■ AIM OF THE TASK: In the records below, find every line with the word "Geçmiş" and copy it.

'''

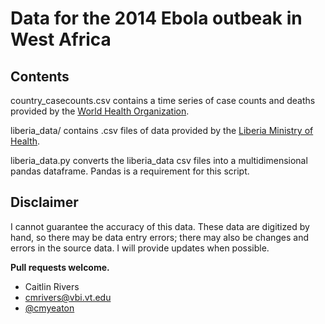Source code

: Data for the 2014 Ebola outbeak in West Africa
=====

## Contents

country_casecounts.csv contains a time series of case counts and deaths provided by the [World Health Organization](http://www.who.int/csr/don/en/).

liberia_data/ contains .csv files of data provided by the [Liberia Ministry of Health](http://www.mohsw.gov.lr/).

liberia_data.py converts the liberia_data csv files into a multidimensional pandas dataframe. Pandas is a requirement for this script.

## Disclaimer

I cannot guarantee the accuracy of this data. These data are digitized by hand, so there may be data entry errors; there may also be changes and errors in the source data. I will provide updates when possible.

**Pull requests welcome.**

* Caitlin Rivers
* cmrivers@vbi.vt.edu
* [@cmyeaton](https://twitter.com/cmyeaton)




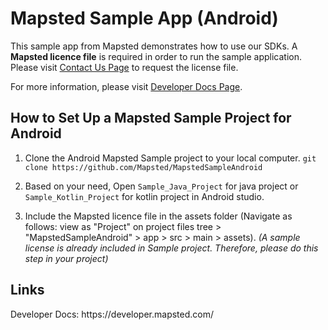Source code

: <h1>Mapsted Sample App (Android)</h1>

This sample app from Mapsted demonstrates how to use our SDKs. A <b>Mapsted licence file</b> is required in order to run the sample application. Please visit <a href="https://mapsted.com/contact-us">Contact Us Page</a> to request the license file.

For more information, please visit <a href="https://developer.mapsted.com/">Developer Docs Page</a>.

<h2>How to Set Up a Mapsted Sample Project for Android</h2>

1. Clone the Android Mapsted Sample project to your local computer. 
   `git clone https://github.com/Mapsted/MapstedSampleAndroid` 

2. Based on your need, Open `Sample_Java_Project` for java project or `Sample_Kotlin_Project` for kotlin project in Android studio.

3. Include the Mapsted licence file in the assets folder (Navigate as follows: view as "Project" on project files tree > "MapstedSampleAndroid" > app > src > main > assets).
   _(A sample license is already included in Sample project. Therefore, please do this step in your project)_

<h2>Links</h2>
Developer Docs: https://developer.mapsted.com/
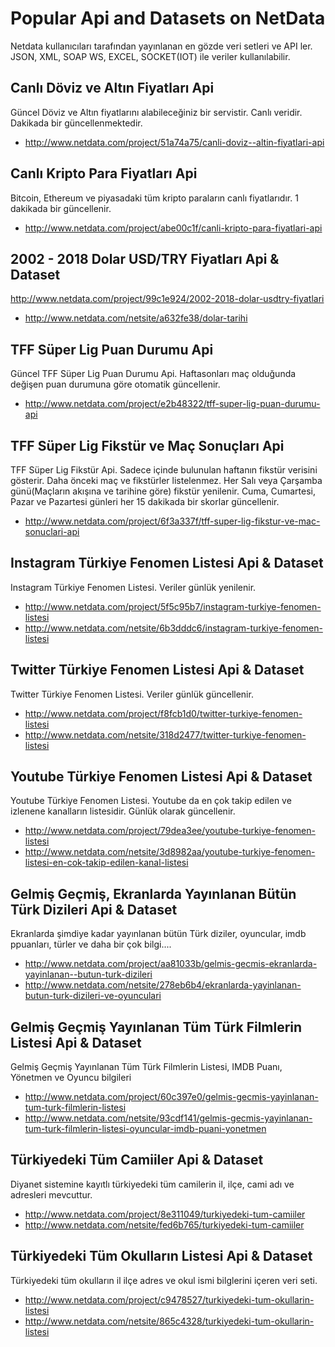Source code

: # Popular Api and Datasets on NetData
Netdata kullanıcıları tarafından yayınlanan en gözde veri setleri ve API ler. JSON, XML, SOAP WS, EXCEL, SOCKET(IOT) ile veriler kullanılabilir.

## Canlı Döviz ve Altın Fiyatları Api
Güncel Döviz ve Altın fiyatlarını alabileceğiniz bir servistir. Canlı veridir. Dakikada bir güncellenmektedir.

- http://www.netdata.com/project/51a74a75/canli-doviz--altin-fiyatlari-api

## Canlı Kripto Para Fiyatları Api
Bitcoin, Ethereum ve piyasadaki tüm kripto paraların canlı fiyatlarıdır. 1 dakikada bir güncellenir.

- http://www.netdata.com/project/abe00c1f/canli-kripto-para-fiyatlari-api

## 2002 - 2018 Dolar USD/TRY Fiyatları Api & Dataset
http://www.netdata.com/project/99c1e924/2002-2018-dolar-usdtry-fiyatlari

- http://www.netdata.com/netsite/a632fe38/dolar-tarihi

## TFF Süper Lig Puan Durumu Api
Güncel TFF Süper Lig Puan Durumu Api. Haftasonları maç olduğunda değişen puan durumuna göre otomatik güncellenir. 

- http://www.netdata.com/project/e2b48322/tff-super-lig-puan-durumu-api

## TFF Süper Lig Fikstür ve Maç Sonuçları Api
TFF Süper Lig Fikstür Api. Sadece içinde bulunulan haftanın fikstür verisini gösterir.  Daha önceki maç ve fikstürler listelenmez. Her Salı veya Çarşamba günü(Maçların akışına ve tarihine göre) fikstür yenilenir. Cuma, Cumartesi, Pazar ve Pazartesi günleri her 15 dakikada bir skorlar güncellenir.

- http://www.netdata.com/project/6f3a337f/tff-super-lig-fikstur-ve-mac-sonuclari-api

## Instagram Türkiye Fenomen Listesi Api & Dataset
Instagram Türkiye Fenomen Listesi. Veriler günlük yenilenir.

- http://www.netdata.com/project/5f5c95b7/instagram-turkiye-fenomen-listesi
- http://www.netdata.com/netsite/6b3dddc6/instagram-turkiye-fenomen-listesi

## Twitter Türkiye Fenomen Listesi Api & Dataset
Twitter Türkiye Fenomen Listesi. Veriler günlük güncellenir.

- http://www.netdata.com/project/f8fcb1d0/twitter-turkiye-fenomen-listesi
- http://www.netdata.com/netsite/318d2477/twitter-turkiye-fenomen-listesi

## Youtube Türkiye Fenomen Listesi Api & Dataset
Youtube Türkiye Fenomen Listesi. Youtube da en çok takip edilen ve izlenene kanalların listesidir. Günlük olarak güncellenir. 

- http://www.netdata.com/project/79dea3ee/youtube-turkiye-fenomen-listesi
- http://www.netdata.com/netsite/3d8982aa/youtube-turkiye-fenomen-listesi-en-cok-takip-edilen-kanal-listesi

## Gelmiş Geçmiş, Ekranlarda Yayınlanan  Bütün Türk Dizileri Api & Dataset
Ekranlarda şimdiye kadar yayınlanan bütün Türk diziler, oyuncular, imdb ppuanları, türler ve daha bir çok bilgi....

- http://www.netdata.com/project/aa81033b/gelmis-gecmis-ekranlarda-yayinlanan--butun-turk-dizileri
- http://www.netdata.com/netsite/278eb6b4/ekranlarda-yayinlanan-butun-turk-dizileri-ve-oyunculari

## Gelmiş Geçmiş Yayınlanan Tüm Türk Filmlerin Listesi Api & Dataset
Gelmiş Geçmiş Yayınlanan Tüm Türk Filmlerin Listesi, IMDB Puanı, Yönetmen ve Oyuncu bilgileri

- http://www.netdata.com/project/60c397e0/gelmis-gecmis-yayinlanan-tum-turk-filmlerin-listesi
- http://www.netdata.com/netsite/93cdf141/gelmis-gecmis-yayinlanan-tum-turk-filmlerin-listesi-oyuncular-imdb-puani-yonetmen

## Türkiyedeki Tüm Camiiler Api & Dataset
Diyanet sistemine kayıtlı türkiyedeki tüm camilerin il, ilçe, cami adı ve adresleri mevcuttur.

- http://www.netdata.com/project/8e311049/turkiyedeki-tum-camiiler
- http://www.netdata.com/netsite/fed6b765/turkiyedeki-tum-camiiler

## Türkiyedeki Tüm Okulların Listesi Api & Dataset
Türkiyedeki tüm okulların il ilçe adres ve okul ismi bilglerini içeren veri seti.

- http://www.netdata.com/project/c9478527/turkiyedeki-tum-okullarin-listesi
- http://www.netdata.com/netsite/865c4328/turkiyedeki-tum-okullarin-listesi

'''

■ RESULT OF THIS TASK:
## Gelmiş Geçmiş, Ekranlarda Yayınlanan  Bütün Türk Dizileri Api & Dataset
## Gelmiş Geçmiş Yayınlanan Tüm Türk Filmlerin Listesi Api & Dataset
Gelmiş Geçmiş Yayınlanan Tüm Türk Filmlerin Listesi, IMDB Puanı, Yönetmen ve Oyuncu bilgileri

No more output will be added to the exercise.